Don't think. Just do.

The tunnel curved. Darkness pressed in from all sides, broken only by faint bioluminescent moss clinging to the walls.

Ethan's breathing sounded too loud. His footsteps echoed. Everything echoed.

Then—movement.

He froze. Twenty feet ahead, something shuffled in the shadows. Small. Low to the ground.

A rat.

Giant Rat, technically—the size of a large dog, with matted fur and yellow teeth visible even in the dim light. It hadn't noticed him yet, busy gnawing on something that might have been a bone.

One rat. Just one.

Ethan's grip tightened on the dagger. He could do this. He'd done it before. Rats were the lowest threat in any F-grade portal, barely above slimes in danger level.

He took a step forward. The rat's ear twitched.

Another step. His foot scraped stone.

The rat spun, red eyes locking onto him.
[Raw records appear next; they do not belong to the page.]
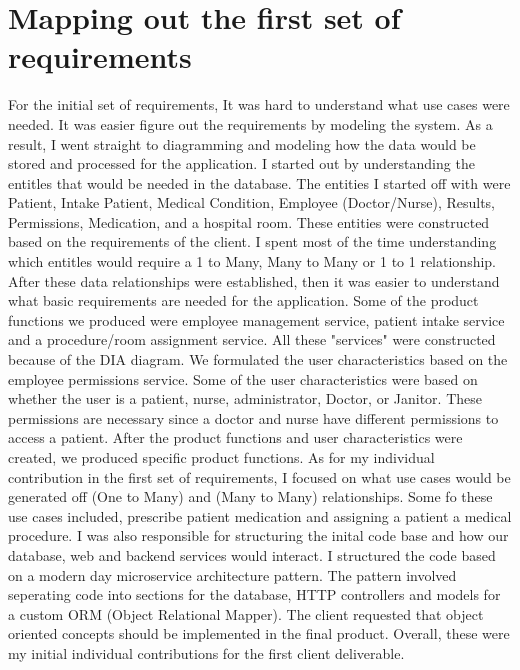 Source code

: \documentclass{article}
\begin{document}
\section{Mapping out the first set of requirements}
\begin{multicols}{2}
For the initial set of requirements, It was hard to understand what use cases were needed. It was easier figure out the requirements by modeling the system. As a result, I went straight to diagramming and modeling how the data would be stored and processed for the application. I started out by understanding the entitles that would be needed in the database. The entities I started off with were Patient, Intake Patient, Medical Condition, Employee (Doctor/Nurse), Results, Permissions, Medication, and a hospital room. These entities were constructed based on the requirements of the client. I spent most of the time understanding which entitles would require a 1 to Many, Many to Many or 1 to 1 relationship. After these data relationships were established, then it was easier to understand what basic requirements are needed for the application. Some of the product functions we produced were employee management service, patient intake service and a procedure/room assignment service. All these "services" were constructed because of the DIA diagram. We formulated the user characteristics based on the employee permissions service. Some of the user characteristics were based on whether the user is a patient, nurse, administrator, Doctor, or Janitor. These permissions are necessary since a doctor and nurse have different permissions to access a patient. After the product functions and user characteristics were created, we produced specific product functions. As for my individual contribution in the first set of requirements, I focused on what use cases would be generated off (One to Many) and (Many to Many) relationships. Some fo these use cases included, prescribe patient medication and assigning a patient a medical procedure. I was also responsible for structuring the inital code base and how our database, web and backend services would interact. I structured the code based on a modern day microservice architecture pattern. The pattern involved seperating code into sections for the database, HTTP controllers and models for a custom ORM (Object Relational Mapper). The client requested that object oriented concepts should be implemented in the final product. Overall, these were my initial individual contributions for the first client deliverable. 


\end{multicols}
\end{document}
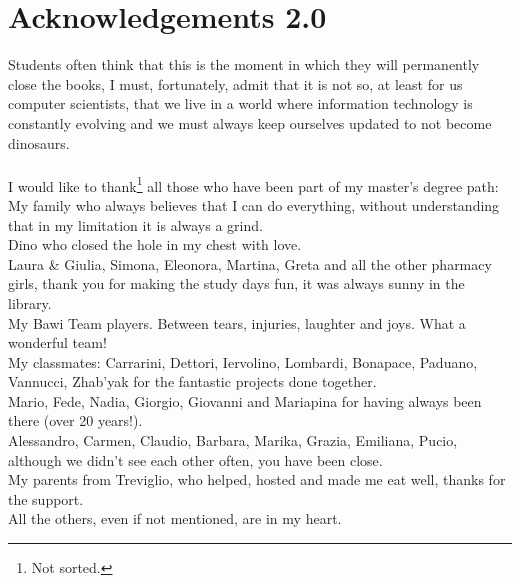 \chapter*{Acknowledgements 2.0}

Students often think that this is the moment in which they will permanently close the books, I must, fortunately, admit that it is not so, at least for us computer scientists, that we live in a world where information technology is constantly evolving and we must always keep ourselves updated to not become dinosaurs.\\
\\
I would like to thank\footnote{Not sorted.} all those who have been part of my master's degree path:\\
My family who always believes that I can do everything, without understanding that in my limitation it is always a grind.\\
Dino who closed the hole in my chest with love.\\
Laura \& Giulia, Simona, Eleonora, Martina, Greta and all the other pharmacy girls, thank you for making the study days fun, it was always sunny in the library.\\
My Bawi Team players. Between tears, injuries, laughter and joys. What a wonderful team!\\
My classmates: Carrarini, Dettori, Iervolino, Lombardi, Bonapace, Paduano, Vannucci, Zhab'yak for the fantastic projects done together.\\
Mario, Fede, Nadia, Giorgio, Giovanni and Mariapina for having always been there (over 20 years!).\\
Alessandro, Carmen, Claudio, Barbara, Marika, Grazia, Emiliana, Pucio, although we didn't see each other often, you have been close.\\
My parents from Treviglio, who helped, hosted and made me eat well, thanks for the support.\\
All the others, even if not mentioned, are in my heart. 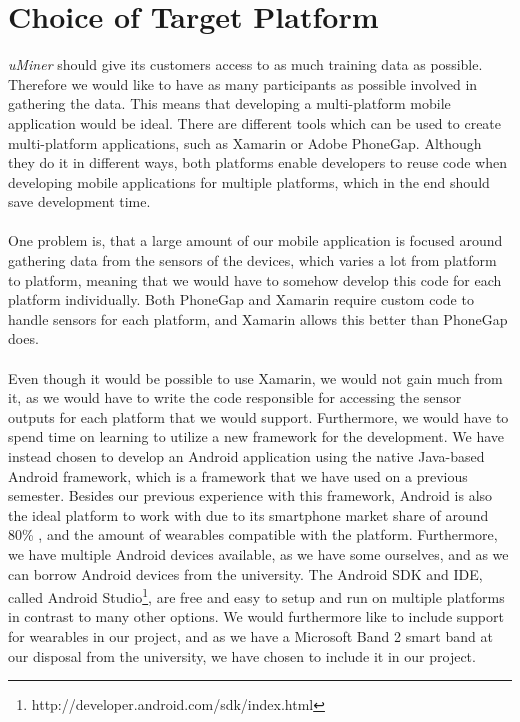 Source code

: 
\section{Choice of Target Platform}
\label{sec:choice_of_platform}

\emph{uMiner} should give its customers access to as much training data as possible. Therefore we would like to have as many participants as possible involved in gathering the data. This means that developing a multi-platform mobile application would be ideal. There are different tools which can be used to create multi-platform applications, such as Xamarin or Adobe PhoneGap. Although they do it in different ways, both platforms enable developers to reuse code when developing mobile applications for multiple platforms, which in the end should save development time. 
\\\\
One problem is, that a large amount of our mobile application is focused around gathering data from the sensors of the devices, which varies a lot from platform to platform, meaning that we would have to somehow develop this code for each platform individually. Both PhoneGap and Xamarin require custom code to handle sensors for each platform, and Xamarin allows this better than PhoneGap does. 
\\\\
Even though it would be possible to use Xamarin, we would not gain much from it, as we would have to write the code responsible for accessing the sensor outputs for each platform that we would support. Furthermore, we would have to spend time on learning to utilize a new framework for the development. We have instead chosen to develop an Android application using the native Java-based Android framework, which is a framework that we have used on a previous semester. Besides our previous experience with this framework, Android is also the ideal platform to work with due to its smartphone market share of around 80\% \parencite{android_os_market_share}, and the amount of wearables compatible with the platform. Furthermore, we have multiple Android devices available, as we have some ourselves, and as we can borrow Android devices from the university. The Android SDK and IDE, called Android Studio\footnote{http://developer.android.com/sdk/index.html}, are free and easy to setup and run on multiple platforms in contrast to many other options. We would furthermore like to include support for wearables in our project, and as we have a Microsoft Band 2 smart band at our disposal from the university, we have chosen to include it in our project.
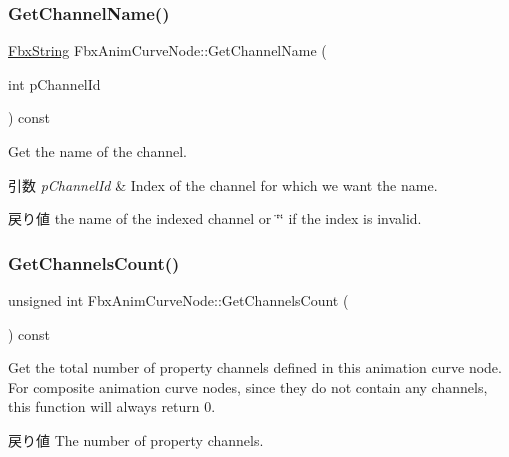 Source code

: \subsubsection{\texorpdfstring{Get\+Channel\+Name()}{GetChannelName()}}
{\footnotesize\ttfamily \hyperlink{class_fbx_string}{Fbx\+String} Fbx\+Anim\+Curve\+Node\+::\+Get\+Channel\+Name (\begin{DoxyParamCaption}\item[{int}]{p\+Channel\+Id }\end{DoxyParamCaption}) const}

Get the name of the channel. 
\begin{DoxyParams}{引数}
{\em p\+Channel\+Id} & Index of the channel for which we want the name. \\
\hline
\end{DoxyParams}
\begin{DoxyReturn}{戻り値}
the name of the indexed channel or \char`\"{}\char`\"{} if the index is invalid. 
\end{DoxyReturn}
\mbox{\label{class_fbx_anim_curve_node_a17a3e0fdd0cb807c3fe37f07c9bef844}} 
\subsubsection{\texorpdfstring{Get\+Channels\+Count()}{GetChannelsCount()}}
{\footnotesize\ttfamily unsigned int Fbx\+Anim\+Curve\+Node\+::\+Get\+Channels\+Count (\begin{DoxyParamCaption}{ }\end{DoxyParamCaption}) const}

Get the total number of property channels defined in this animation curve node. For composite animation curve nodes, since they do not contain any channels, this function will always return 0. \begin{DoxyReturn}{戻り値}
The number of property channels. 
\end{DoxyReturn}
\mbox{\label{class_fbx_anim_curve_node_ab9d76b0fea168dfe928ec2385e43c716}} 
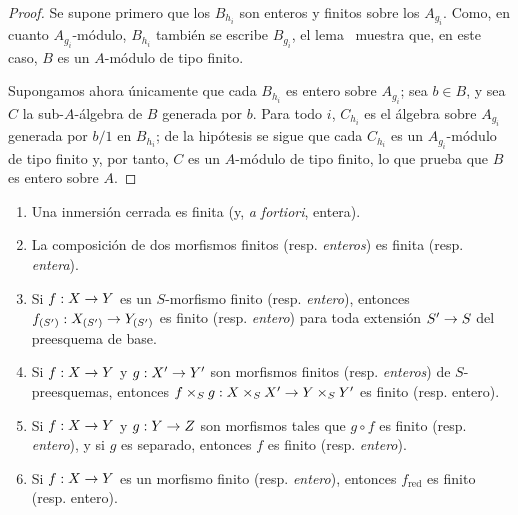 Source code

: \documentclass[oneside,10pt]{amsart}
\makeatletter
\newcommand{\ega@arrow}[2]{\mathchoice{#1}{#2}{#2}{#2}}
\renewcommand{\to}{\ega@arrow{\longrightarrow}{\rightarrow}}
\let\EGAOriginalLabel\label
\renewcommand{\label}[1]{\phantomsection\EGAOriginalLabel{#1}}
\makeatother
\begin{document}
\begin{proof}
Se supone primero que los $B_{h_i}$ son enteros y finitos sobre los $A_{g_i}$.
Como, en cuanto $A_{g_i}$-módulo, $B_{h_i}$ también se escribe $B_{g_i}$, el lema~ muestra que, en este caso, $B$ es un $A$-módulo de tipo finito.

Supongamos ahora únicamente que cada $B_{h_i}$ es entero sobre $A_{g_i}$;
sea $b\in B$, y sea $C$ la sub-$A$-álgebra de $B$ generada por $b$.
Para todo $i$, $C_{h_i}$ es el álgebra sobre $A_{g_i}$ generada por $b/1$ en $B_{h_i}$;
de la hipótesis se sigue que cada $C_{h_i}$ es un $A_{g_i}$-módulo de tipo finito y, por tanto,  $C$ es un $A$-módulo de tipo finito, lo que prueba que $B$ es entero sobre $A$.
\end{proof}

\begin{proposition}[6.1.5]
\label{II.6.1.5-fr}
\medskip\noindent
\begin{enumerate}
  \item[{\rm(i)}] Una inmersión cerrada es finita (y, \emph{a fortiori}, entera).
  \item[{\rm(ii)}] La composición de dos morfismos finitos \textup{(resp. \emph{enteros})} es finita \textup{(resp. \emph{entera})}.
  \item[{\rm(iii)}] Si $f:X\to Y$ es un $S$-morfismo finito \textup{(resp. \emph{entero})}, entonces $f_{(S')}:X_{(S')}\to Y_{(S')}$ es finito \textup{(resp. \emph{entero})} para toda extensión $S'\to S$ del preesquema de base.
  \item[{\rm(iv)}] Si $f:X\to Y$ y $g:X'\to Y'$ son morfismos finitos \textup{(resp. \emph{enteros})} de $S$-preesquemas, entonces $f\times_S g:X\times_S X'\to Y\times_S Y'$ es finito (resp. entero).
  \item[{\rm(v)}] Si $f:X\to Y$ y $g:Y\to Z$ son morfismos tales que $g\circ
f$ es finito \textup{(resp. \emph{entero})}, y si $g$ es separado, entonces $f$ es finito \textup{(resp. \emph{entero})}.
  \item[{\rm(vi)}] Si $f:X\to Y$ es un morfismo finito \textup{(resp. \emph{entero})}, entonces $f_{\mathrm{red}}$ es finito (resp. entero).
\end{enumerate}
\end{proposition}
\end{document}
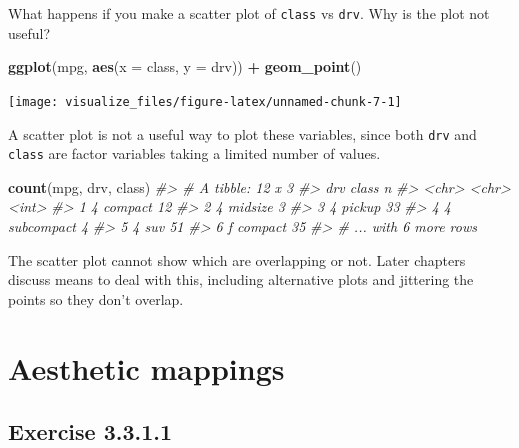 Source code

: \documentclass[]{book}
\newenvironment{Shaded}{\begin{snugshade}}{\end{snugshade}}
\newcommand{\CommentTok}[1]{\textcolor[rgb]{0.56,0.35,0.01}{\textit{#1}}}
\newcommand{\DataTypeTok}[1]{\textcolor[rgb]{0.13,0.29,0.53}{#1}}
\newcommand{\KeywordTok}[1]{\textcolor[rgb]{0.13,0.29,0.53}{\textbf{#1}}}
\newcommand{\NormalTok}[1]{#1}
\newcommand{\OperatorTok}[1]{\textcolor[rgb]{0.81,0.36,0.00}{\textbf{#1}}}
\newcommand{\StringTok}[1]{\textcolor[rgb]{0.31,0.60,0.02}{#1}}
\theoremstyle{plain}
\theoremstyle{remark}
\begin{document}
What happens if you make a scatter plot of \texttt{class} vs \texttt{drv}. Why is the plot not useful?

\begin{Shaded}
\begin{Highlighting}[]
\KeywordTok{ggplot}\NormalTok{(mpg, }\KeywordTok{aes}\NormalTok{(}\DataTypeTok{x =}\NormalTok{ class, }\DataTypeTok{y =}\NormalTok{ drv)) }\OperatorTok{+}
\StringTok{  }\KeywordTok{geom_point}\NormalTok{()}
\end{Highlighting}
\end{Shaded}

\begin{center}\texttt{[image: visualize\_files/figure-latex/unnamed-chunk-7-1]} \end{center}

A scatter plot is not a useful way to plot these variables, since both \texttt{drv} and \texttt{class} are factor variables taking a limited number of values.

\begin{Shaded}
\begin{Highlighting}[]
\KeywordTok{count}\NormalTok{(mpg, drv, class)}
\CommentTok{#> # A tibble: 12 x 3}
\CommentTok{#>   drv   class          n}
\CommentTok{#>   <chr> <chr>      <int>}
\CommentTok{#> 1 4     compact       12}
\CommentTok{#> 2 4     midsize        3}
\CommentTok{#> 3 4     pickup        33}
\CommentTok{#> 4 4     subcompact     4}
\CommentTok{#> 5 4     suv           51}
\CommentTok{#> 6 f     compact       35}
\CommentTok{#> # ... with 6 more rows}
\end{Highlighting}
\end{Shaded}

The scatter plot cannot show which are overlapping or not.
Later chapters discuss means to deal with this, including alternative plots and jittering the points so they don't overlap.

\hypertarget{aesthetic-mappings}{%
\section{Aesthetic mappings}\label{aesthetic-mappings}}

\hypertarget{exercise-3.3.1.1}{%
\subsection*{\texorpdfstring{Exercise {3.3.1.1}}{Exercise 3.3.1.1}}\label{exercise-3.3.1.1}}
\end{document}

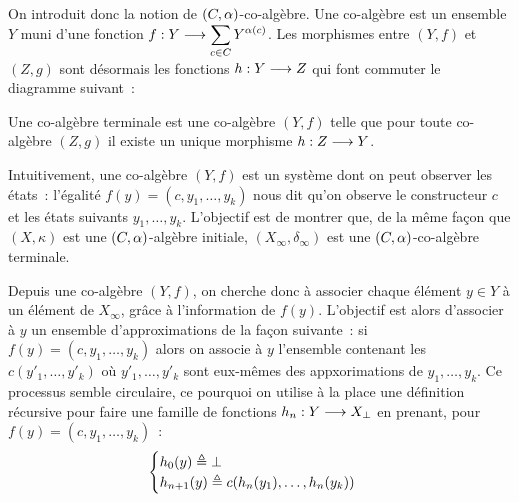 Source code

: \begin{problem}[La coinduction]
  On introduit donc la notion de $(C,\alpha)$-co-algèbre. Une co-algèbre est
  un ensemble $Y$ muni d'une fonction
  $f : \displaystyle Y \longrightarrow \sum_{c \in C}Y^{\alpha(c)}$. Les morphismes entre
  $(Y,f)$ et $(Z,g)$ sont désormais les fonctions $h : \displaystyle Y \longrightarrow Z$
  qui font commuter le diagramme suivant~:
  \begin{center}
  \end{center}
  Une co-algèbre terminale est une co-algèbre $(Y,f)$ telle que pour toute
  co-algèbre $(Z,g)$ il existe un unique morphisme $h : \displaystyle Z \longrightarrow Y$.

  Intuitivement, une co-algèbre $(Y,f)$ est un système dont on peut observer les
  états~: l'égalité $f(y) = (c,y_1,\ldots,y_k)$ nous dit qu'on observe le
  constructeur $c$ et les états suivants $y_1,\ldots,y_k$. L'objectif est de
  montrer que, de la même façon que $(X,\kappa)$ est une $(C,\alpha)$-algèbre
  initiale, $(X_\infty,\delta_\infty)$ est une $(C,\alpha)$-co-algèbre terminale.

  Depuis une co-algèbre $(Y,f)$, on cherche donc à associer chaque élément
  $y\in Y$ à un élément de $X_\infty$, grâce à l'information de $f(y)$.
  L'objectif est alors d'associer à $y$ un ensemble d'approximations de la façon
  suivante~: si $f(y) = (c,y_1,\ldots,y_k)$ alors on associe à $y$ l'ensemble
  contenant les $c(y'_1,\ldots,y'_k)$ où $y'_1,\ldots,y'_k$ sont eux-mêmes des
  appxorimations de $y_1,\ldots,y_k$. Ce processus semble circulaire, ce
  pourquoi on utilise à la place une définition récursive pour faire une
  famille de fonctions $h_n : \displaystyle Y \longrightarrow X_\bot$ en prenant, pour
  $f(y) = (c,y_1,\ldots,y_k)$~:
  \[\begin{cases}
  h_0(y) \triangleq \bot\\
  h_{n+1}(y) \triangleq c(h_n(y_1),\ldots,h_n(y_k))
  \end{cases}\]
  

\end{problem}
It hissed—a wet, diseased sound—and foam dripped from its mouth.

Oh God.

Ethan's body locked up. Every muscle seized. 

Oh God.

The rat charged, claws scrabbling on stone, teeth bared, and he couldn't move, couldn't breathe, couldn't—

It leaped.

Instinct took over. Ethan swung the dagger wildly, eyes half-closed, and missed completely. The rat slammed into his chest, weight and momentum driving him backward. 

He hit the ground hard, skull cracking against stone, and the world spun.

Fuck, I... really am going to die here today.